Canadian psychologist

Glenn Ewan MacDonald (21 August 1925 – 24 July 1978) was an experimental psychologist who played a prominent role in the establishment of psychology as a discipline in Canada.

==Career==
MacDonald was born in 1925, and grew up in Rothbury, Saskatchewan. He studied at the University of Toronto from which he earned a PhD in psychology. He spent the remainder of his career there being promoted to a full professorship.

==Research==
MacDonald's research was largely concerned with aspects of experimental and applied psychology.

==Professional==
MacDonald played a very active role in the developing the Canadian Psychological Association in which he was President in 1978. he served as both Vice-President and President of the Ontario Educational Research Council, was one of the founders and President of the Ontario Council of Academic Psychologists.

==Publications==
- Doob, A.N., & MacDonald, G.E. (1979).
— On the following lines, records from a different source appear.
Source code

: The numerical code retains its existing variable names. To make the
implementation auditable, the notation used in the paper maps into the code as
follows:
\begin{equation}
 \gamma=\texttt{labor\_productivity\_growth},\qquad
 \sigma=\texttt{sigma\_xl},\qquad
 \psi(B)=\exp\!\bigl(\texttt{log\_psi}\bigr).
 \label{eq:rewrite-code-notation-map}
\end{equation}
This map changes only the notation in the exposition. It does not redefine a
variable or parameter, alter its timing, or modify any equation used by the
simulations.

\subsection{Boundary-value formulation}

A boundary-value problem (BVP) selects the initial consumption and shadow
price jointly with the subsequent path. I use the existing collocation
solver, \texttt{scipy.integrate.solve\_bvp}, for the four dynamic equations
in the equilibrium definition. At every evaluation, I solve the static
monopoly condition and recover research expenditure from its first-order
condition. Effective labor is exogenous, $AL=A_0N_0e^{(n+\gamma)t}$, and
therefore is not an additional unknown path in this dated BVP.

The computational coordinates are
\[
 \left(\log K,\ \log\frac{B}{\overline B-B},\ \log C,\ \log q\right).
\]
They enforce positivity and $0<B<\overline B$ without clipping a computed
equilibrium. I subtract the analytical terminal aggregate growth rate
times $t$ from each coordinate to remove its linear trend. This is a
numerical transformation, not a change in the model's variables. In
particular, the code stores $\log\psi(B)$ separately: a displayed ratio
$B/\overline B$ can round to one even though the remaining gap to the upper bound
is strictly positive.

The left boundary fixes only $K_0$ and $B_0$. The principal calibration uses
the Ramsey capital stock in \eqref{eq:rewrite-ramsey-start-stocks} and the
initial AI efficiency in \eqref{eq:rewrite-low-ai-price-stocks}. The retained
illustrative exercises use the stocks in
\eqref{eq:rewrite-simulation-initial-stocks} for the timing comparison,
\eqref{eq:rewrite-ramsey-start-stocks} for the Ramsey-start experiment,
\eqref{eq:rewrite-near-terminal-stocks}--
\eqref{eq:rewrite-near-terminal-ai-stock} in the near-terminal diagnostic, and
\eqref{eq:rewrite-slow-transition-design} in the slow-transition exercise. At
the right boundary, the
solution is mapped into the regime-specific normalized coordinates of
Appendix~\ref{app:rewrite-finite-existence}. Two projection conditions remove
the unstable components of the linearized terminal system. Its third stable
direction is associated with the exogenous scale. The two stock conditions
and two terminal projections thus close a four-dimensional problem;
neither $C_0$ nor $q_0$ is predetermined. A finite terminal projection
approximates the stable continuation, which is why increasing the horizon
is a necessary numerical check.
Television Viewing and Fear of Victimization: Is the Relationship Causal? Journal of Personality and Social Psychology, 37 (2), 170-179.
- MacDonald, G. E. (1976). Evaluation of Canadian psychology departments based on citation and publication counts: A comment. Canadian Psychological Review / Psychologie Canadienne, 17(4), 300–301.
- MacDonald, G.E., & de Toledo, L. (1974). Partial reinforcement effects and type of reward. Learning and Motivation, 5 (3), 288-298.